--- Extracted records ---

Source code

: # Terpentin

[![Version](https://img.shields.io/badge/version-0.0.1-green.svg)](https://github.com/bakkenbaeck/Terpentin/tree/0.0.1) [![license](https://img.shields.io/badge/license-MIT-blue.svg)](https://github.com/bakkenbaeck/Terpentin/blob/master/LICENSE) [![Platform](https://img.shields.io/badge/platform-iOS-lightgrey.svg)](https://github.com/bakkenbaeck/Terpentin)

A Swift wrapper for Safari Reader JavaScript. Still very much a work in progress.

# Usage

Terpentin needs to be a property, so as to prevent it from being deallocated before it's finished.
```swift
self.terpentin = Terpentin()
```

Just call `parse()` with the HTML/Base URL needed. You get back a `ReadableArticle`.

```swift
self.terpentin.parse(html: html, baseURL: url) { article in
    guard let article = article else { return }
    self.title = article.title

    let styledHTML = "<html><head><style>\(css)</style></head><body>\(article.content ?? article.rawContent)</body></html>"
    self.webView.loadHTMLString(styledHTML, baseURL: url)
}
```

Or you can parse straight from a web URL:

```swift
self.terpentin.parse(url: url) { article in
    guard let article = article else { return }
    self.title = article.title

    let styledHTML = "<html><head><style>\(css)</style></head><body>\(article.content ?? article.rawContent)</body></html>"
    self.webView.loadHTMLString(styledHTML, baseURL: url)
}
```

---
--- Extracted records ---

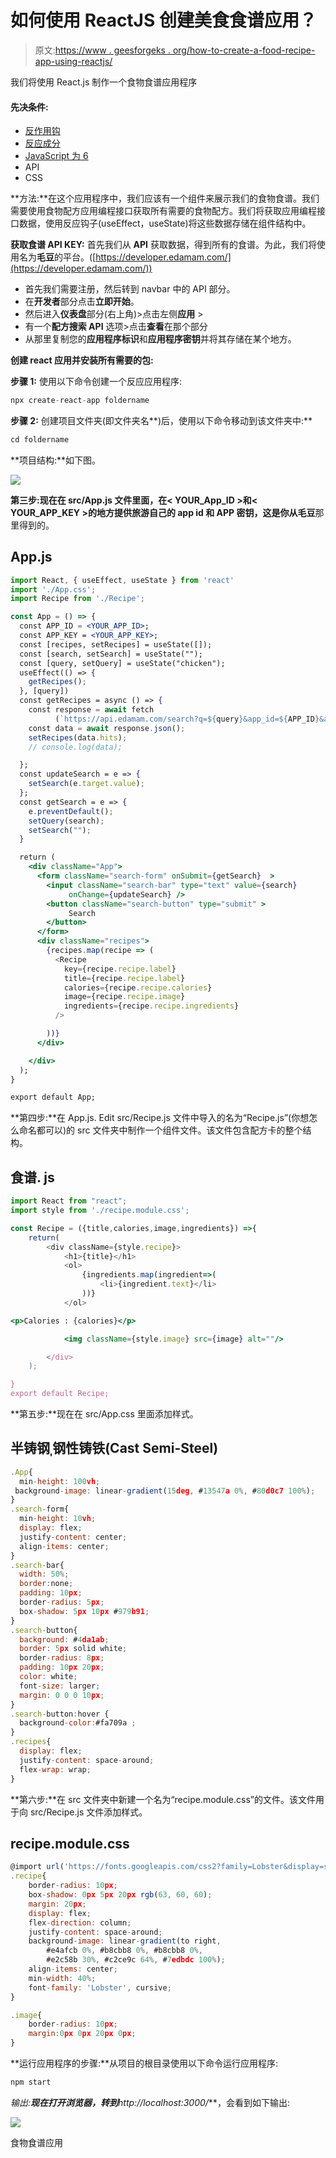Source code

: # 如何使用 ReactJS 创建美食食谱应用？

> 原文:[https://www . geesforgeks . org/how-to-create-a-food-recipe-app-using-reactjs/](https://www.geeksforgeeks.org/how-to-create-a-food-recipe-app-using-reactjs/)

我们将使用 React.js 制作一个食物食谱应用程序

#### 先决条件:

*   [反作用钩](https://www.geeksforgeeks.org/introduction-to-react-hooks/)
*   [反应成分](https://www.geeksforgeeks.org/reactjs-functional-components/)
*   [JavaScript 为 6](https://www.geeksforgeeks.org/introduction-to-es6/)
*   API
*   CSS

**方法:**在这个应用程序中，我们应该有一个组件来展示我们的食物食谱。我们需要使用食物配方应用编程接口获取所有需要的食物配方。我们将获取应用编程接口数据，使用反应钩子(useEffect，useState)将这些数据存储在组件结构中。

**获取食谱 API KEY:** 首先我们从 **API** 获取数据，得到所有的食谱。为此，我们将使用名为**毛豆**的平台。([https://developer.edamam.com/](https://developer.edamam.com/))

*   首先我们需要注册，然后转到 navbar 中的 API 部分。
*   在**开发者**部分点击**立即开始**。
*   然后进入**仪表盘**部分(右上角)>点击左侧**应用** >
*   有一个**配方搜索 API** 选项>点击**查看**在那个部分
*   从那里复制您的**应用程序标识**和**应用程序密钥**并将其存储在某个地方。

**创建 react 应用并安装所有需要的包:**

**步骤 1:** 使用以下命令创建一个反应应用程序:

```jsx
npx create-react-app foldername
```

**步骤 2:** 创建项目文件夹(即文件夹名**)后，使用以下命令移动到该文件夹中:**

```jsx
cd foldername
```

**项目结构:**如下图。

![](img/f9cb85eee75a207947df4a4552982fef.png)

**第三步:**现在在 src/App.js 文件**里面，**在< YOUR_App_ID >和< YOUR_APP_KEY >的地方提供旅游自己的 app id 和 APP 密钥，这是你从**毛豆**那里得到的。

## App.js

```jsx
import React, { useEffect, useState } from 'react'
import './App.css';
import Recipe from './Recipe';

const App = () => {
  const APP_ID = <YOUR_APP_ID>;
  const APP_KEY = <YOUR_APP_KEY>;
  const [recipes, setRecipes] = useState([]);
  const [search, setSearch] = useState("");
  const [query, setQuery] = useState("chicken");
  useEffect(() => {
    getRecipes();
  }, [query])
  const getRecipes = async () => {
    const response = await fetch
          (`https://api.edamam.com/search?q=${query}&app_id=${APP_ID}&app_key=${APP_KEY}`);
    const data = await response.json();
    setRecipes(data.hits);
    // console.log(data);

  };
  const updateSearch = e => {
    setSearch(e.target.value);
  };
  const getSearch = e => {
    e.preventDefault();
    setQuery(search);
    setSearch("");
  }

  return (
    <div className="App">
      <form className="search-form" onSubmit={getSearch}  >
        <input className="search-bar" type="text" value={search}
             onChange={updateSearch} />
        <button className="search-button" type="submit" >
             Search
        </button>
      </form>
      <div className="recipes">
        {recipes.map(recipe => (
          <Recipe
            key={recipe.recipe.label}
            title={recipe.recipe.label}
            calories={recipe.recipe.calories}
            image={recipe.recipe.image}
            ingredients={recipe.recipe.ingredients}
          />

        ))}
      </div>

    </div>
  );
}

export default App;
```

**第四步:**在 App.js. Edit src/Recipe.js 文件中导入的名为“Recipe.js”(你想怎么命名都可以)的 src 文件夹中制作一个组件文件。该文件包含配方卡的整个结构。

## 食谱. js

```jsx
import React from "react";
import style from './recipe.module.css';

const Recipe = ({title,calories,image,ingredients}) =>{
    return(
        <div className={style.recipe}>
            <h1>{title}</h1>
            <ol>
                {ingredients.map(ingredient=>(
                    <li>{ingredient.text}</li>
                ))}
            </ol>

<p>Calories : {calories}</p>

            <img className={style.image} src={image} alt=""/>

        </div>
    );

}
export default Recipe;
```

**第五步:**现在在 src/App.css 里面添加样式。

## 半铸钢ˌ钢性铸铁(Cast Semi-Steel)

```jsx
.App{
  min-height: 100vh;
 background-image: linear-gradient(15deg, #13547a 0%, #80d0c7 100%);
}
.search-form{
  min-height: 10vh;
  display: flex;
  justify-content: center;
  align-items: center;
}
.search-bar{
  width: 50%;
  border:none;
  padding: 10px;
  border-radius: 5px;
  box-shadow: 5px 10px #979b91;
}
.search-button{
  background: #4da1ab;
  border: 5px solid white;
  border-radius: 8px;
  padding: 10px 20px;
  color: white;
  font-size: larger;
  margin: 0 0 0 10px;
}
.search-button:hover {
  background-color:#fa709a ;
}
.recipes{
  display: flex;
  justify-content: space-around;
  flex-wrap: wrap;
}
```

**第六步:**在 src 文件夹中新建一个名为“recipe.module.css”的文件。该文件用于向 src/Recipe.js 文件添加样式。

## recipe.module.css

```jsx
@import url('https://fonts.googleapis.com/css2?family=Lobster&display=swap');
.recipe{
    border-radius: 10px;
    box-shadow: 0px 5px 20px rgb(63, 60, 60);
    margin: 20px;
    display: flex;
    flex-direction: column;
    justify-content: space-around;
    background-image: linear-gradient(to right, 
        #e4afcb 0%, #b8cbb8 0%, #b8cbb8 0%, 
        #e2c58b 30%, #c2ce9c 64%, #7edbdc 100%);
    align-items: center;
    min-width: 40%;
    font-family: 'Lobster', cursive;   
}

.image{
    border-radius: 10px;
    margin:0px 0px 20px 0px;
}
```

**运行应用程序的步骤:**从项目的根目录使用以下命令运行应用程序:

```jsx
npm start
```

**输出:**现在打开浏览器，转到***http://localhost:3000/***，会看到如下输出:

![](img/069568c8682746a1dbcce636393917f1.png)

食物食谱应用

---

## Problem details:
Out of the material above, gather each line where "useState" appears.

## Exercise result:
**方法:**在这个应用程序中，我们应该有一个组件来展示我们的食物食谱。我们需要使用食物配方应用编程接口获取所有需要的食物配方。我们将获取应用编程接口数据，使用反应钩子(useEffect，useState)将这些数据存储在组件结构中。
import React, { useEffect, useState } from 'react'
  const [recipes, setRecipes] = useState([]);
  const [search, setSearch] = useState("");
  const [query, setQuery] = useState("chicken");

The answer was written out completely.